Last November, Publicis Chairman and Chief Executive Maurice Lévy, announced a merger to create an “unmatched leader”. This combination of two agencies was orchestrated to “serve clients that are transforming into digitally-driven businesses in a marketplace that is undergoing a rapid pace of change”. Levy was heralding the union of SapientNitro and Razorfish.
Both are veterans of the digital wars. They have lived through the dotcom bust, the advent and expansion of social media, and were independently trying to define what digital means to business before being combined. Undeniably they had two of the coolest names in the business.

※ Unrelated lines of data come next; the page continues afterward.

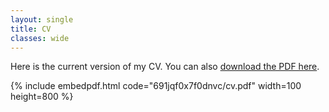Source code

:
 ```yaml
---
layout: single
title: CV
classes: wide
---
```


Here is the current version of my CV. You can also [download the PDF here](https://www.dropbox.com/s/691jqf0x7f0dnvc/cv.pdf).

{% include embedpdf.html code="691jqf0x7f0dnvc/cv.pdf" width=100 height=800 %}


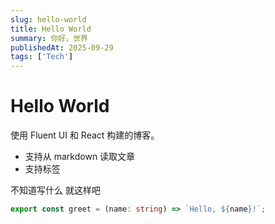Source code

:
 ```yaml
---
slug: hello-world
title: Hello World
summary: 你好，世界
publishedAt: 2025-09-29
tags: ['Tech']
---
```


# Hello World

使用 Fluent UI 和 React 构建的博客。

- 支持从 markdown 读取文章
- 支持标签

不知道写什么 就这样吧

```ts
export const greet = (name: string) => `Hello, ${name}!`;
```
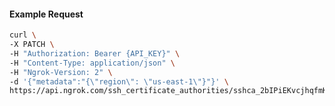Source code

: <!-- Code generated for API Clients. DO NOT EDIT. -->

#### Example Request

```bash
curl \
-X PATCH \
-H "Authorization: Bearer {API_KEY}" \
-H "Content-Type: application/json" \
-H "Ngrok-Version: 2" \
-d '{"metadata":"{\"region\": \"us-east-1\"}"}' \
https://api.ngrok.com/ssh_certificate_authorities/sshca_2bIPiEKvcjhqfmKALQPz4z7Ajv6
```
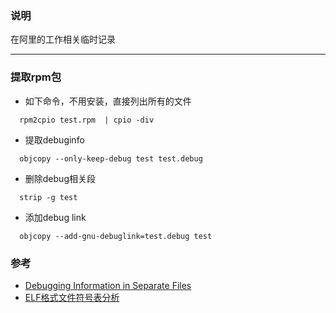 ### 说明
在阿里的工作相关临时记录

------------------------

### 提取rpm包
* 如下命令，不用安装，直接列出所有的文件
```
  rpm2cpio test.rpm  | cpio -div
```
* 提取debuginfo
```
  objcopy --only-keep-debug test test.debug
```
* 删除debug相关段
```
  strip -g test
```
* 添加debug link
```
  objcopy --add-gnu-debuglink=test.debug test
```

### 参考
* [Debugging Information in Separate Files](https://sourceware.org/gdb/onlinedocs/gdb/Separate-Debug-Files.html)
* [ELF格式文件符号表分析](http://guizhongyun.elastos.org/2013/03/27/elf%E6%A0%BC%E5%BC%8F%E6%96%87%E4%BB%B6%E7%AC%A6%E5%8F%B7%E8%A1%A8%E5%88%86%E6%9E%90/)
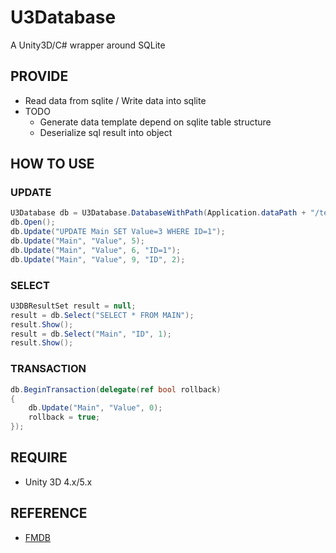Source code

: # U3Database
A Unity3D/C# wrapper around SQLite 

## PROVIDE
* Read data from sqlite / Write data into sqlite
* TODO
	* Generate data template depend on sqlite table structure
	* Deserialize sql result into object

## HOW TO USE
### UPDATE
``` c#
U3Database db = U3Database.DatabaseWithPath(Application.dataPath + "/test.db");
db.Open();
db.Update("UPDATE Main SET Value=3 WHERE ID=1");
db.Update("Main", "Value", 5);
db.Update("Main", "Value", 6, "ID=1");
db.Update("Main", "Value", 9, "ID", 2);
```

### SELECT
```c#
U3DBResultSet result = null;
result = db.Select("SELECT * FROM MAIN");
result.Show();
result = db.Select("Main", "ID", 1);
result.Show();
```

### TRANSACTION
```c#
db.BeginTransaction(delegate(ref bool rollback)
{
    db.Update("Main", "Value", 0);
    rollback = true;
});
```

## REQUIRE
* Unity 3D 4.x/5.x


## REFERENCE

* [FMDB](https://github.com/ccgus/fmdb)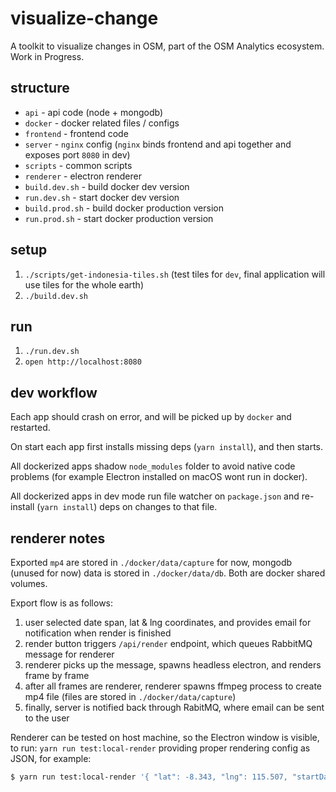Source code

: # visualize-change

A toolkit to visualize changes in OSM, part of the OSM Analytics ecosystem. Work in Progress.

## structure

- `api` - api code (node + mongodb)
- `docker` - docker related files / configs
- `frontend` - frontend code
- `server` - `nginx` config (`nginx` binds frontend and api together and exposes port `8080` in dev)
- `scripts` - common scripts
- `renderer` - electron renderer
- `build.dev.sh` - build docker dev version
- `run.dev.sh` - start docker dev version
- `build.prod.sh` - build docker production version
- `run.prod.sh` - start docker production version

## setup

1. `./scripts/get-indonesia-tiles.sh` (test tiles for `dev`, final application will use tiles for the whole earth)
2. `./build.dev.sh`

## run

1. `./run.dev.sh`
2. `open http://localhost:8080`

## dev workflow

Each app should crash on error, and will be picked up by `docker` and restarted.

On start each app first installs missing deps (`yarn install`), and then starts.

All dockerized apps shadow `node_modules` folder to avoid native code problems (for example Electron installed on macOS wont run in docker).

All dockerized apps in dev mode run file watcher on `package.json` and re-install (`yarn install`) deps on changes to that file.

## renderer notes

Exported `mp4` are stored in `./docker/data/capture` for now, mongodb (unused for now) data is stored in `./docker/data/db`. Both are docker shared volumes.

Export flow is as follows:

1. user selected date span, lat & lng coordinates, and provides email for notification when render is finished
2. render button triggers `/api/render` endpoint, which queues RabbitMQ message for renderer
3. renderer picks up the message, spawns headless electron, and renders frame by frame
4. after all frames are renderer, renderer spawns ffmpeg process to create mp4 file (files are stored in `./docker/data/capture`)
5. finally, server is notified back through RabitMQ, where email can be sent to the user

Renderer can be tested on host machine, so the Electron window is visible, to run: `yarn run test:local-render` providing proper rendering config as JSON, for example:

```sh
$ yarn run test:local-render '{ "lat": -8.343, "lng": 115.507, "startDate": "2017-09-01", "endDate": "2017-11-01"  }'
```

Lévy noted at the time of the merger, “When we formed Publicis.Sapient we integrated the strongest set of capabilities in digital, consulting and technology amongst any of our peer group. We are now taking this next, important step, to further integrate these formidable assets. SapientRazorfish is a powerful new entity in the marketplace uniquely combining customer experience strategy, omni channel commerce, and technology deployment to create a new breed of digital transformation partner pointed at today’s most critical client need – reshaping their businesses for the future.”
That is a lot of industry jargon but you get the gist. What I took away from it is Publicis had no real merger or integration plan. They just hoped the merged management groups would create some magic. Along the way I am sure they hoped for cost savings by paring down staff and real estate.
Fast-forward four months and Publicis reported it would write down its digital arm, Publicis.Sapient, that houses SapientNitro, by roughly $1.5 billion or almost half of its initial valuation. Analysts and media saw this happening for a few different reasons. Some pointed to spending too much on Sapient (Publicis paid $3.7 billion in 2014}. Others suggest it has become a drag on Publicis’ overall business. While still another contingent believe the merger with Razorfish is to blame.